I had been conditioned by genres of music defined by performances of contemporary male suffering—emo and screamo and metalcore. Often these bands had two singers—one who sings in a mezzo-soprano range, whose vocals sound like whining, like a tantrum and yet melodically delivered in a rigid, considered fashion—and then one who is the 'screamer,' the one who bellows indiscernibly, whose guttural screams sound like burping, like digestion. The abjection of this form and its representation of a split personality or mood fascinated me. At my grandparents' house on the Puget Sound in Washington during the summer, I would find empty stretches of beach and practice screaming at the kelp and flotsam of the Sound. I could never seem to reproduce the right kind of digitally-compressed vocal fry I was after. It was a kind of singing that had to be rehearsed in privacy because it enacts an extremity of pain and disorder. The way a voice is utilized for singing in a folk context—by this I mean outside of sealed-off concert halls—is determined by what it must sing over or against. Much extreme music that involves screaming in one form or another artificially produces conditions that necessitate screams by having guitars and cymbals eat up the higher and mid registers of the sonic field—for a voice to break through it has to eat its way through this chaotic spectral inhabitation of noise, and so the singer must produce a vocal effect that can scrape holes into the fabric of this noise rather than sit alongside it.

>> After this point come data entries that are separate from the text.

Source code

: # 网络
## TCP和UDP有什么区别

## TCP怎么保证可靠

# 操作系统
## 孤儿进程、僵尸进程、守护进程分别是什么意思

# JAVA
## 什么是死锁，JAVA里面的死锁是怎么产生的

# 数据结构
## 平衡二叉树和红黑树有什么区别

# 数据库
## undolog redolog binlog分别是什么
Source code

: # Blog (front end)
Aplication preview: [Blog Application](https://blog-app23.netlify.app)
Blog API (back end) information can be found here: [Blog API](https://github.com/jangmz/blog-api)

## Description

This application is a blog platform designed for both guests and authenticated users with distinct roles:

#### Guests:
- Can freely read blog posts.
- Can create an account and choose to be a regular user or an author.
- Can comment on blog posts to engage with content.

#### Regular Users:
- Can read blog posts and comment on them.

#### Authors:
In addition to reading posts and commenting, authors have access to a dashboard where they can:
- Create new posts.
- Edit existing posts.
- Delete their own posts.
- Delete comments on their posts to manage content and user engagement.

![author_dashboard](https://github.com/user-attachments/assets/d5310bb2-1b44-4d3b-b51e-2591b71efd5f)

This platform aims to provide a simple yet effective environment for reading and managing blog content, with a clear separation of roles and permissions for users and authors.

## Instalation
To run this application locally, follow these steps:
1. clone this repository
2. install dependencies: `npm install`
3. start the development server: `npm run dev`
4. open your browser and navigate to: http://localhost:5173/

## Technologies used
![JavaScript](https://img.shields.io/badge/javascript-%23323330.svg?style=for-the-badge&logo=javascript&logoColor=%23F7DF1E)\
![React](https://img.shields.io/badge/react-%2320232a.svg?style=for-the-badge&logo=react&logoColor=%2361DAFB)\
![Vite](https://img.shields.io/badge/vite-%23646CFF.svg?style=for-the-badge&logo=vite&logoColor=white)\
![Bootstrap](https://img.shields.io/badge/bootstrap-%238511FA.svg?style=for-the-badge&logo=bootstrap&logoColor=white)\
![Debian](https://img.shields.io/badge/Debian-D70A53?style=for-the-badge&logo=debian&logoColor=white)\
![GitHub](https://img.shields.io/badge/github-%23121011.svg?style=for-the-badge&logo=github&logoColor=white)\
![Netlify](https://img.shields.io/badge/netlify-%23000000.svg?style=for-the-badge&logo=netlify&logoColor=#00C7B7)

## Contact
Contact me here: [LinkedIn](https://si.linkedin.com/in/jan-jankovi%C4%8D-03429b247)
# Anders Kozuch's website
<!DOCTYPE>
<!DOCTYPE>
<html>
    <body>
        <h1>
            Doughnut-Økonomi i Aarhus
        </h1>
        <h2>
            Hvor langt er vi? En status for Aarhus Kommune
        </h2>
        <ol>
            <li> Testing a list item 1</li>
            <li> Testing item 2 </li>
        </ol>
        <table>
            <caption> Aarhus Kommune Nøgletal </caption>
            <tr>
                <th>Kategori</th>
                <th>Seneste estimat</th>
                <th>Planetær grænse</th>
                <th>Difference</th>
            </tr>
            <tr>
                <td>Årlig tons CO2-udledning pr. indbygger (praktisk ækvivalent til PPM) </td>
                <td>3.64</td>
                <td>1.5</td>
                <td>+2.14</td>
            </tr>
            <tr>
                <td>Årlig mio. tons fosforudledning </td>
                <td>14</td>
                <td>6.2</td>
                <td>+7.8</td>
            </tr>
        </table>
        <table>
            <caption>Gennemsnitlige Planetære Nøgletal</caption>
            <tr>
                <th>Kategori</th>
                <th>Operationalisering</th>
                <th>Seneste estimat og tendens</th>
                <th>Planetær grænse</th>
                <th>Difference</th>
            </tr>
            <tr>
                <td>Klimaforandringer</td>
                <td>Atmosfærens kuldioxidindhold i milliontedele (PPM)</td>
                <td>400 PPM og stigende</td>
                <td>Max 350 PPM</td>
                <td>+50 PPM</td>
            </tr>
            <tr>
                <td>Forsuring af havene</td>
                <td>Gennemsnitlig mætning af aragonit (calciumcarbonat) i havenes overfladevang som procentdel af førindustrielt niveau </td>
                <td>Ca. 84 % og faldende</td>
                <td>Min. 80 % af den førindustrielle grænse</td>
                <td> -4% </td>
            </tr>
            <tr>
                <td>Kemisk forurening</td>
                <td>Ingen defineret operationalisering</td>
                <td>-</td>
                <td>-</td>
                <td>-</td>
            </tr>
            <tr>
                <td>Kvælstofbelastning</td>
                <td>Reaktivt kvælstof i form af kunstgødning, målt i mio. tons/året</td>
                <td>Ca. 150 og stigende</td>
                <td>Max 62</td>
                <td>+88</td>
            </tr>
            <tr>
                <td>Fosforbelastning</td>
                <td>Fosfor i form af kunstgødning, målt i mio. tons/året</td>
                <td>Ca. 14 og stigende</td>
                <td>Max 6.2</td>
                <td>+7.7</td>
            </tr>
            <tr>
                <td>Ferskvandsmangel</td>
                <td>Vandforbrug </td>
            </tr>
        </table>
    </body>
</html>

"We need faces and voices to speak for people again. We need to cherish the gift of communication as the deepest truth of humanity, to which all technological innovation should also be oriented," said Pope Leo XIV in his Message for the 60th World Day of Social Communications.
The following text presents a plurality of voices. It is not a conversation so much as a montage of speech acts, set into courses like a meal at Chez Panisse, from texts gathered in a manner that is akin to the farm-to-table ethos pioneered in this region. The text precedes a performance and bears a relation to a composition to come, which will seek to resequence a recording of the performance in the same way that this text combinatorially reworks three discrete voices.
Bon Appetit.
The First Course:
I’m always particularly skeptical of a “return” to some traditional system of composition. What’s worse it feels like I’ll return to what was once the offerings of a vibrant culture to find them coddled and spoiled. But from this perspective I wonder what utility and lessons can be gleaned from past experiments? Were these experiments successful at their time? Yes, but is it still edible?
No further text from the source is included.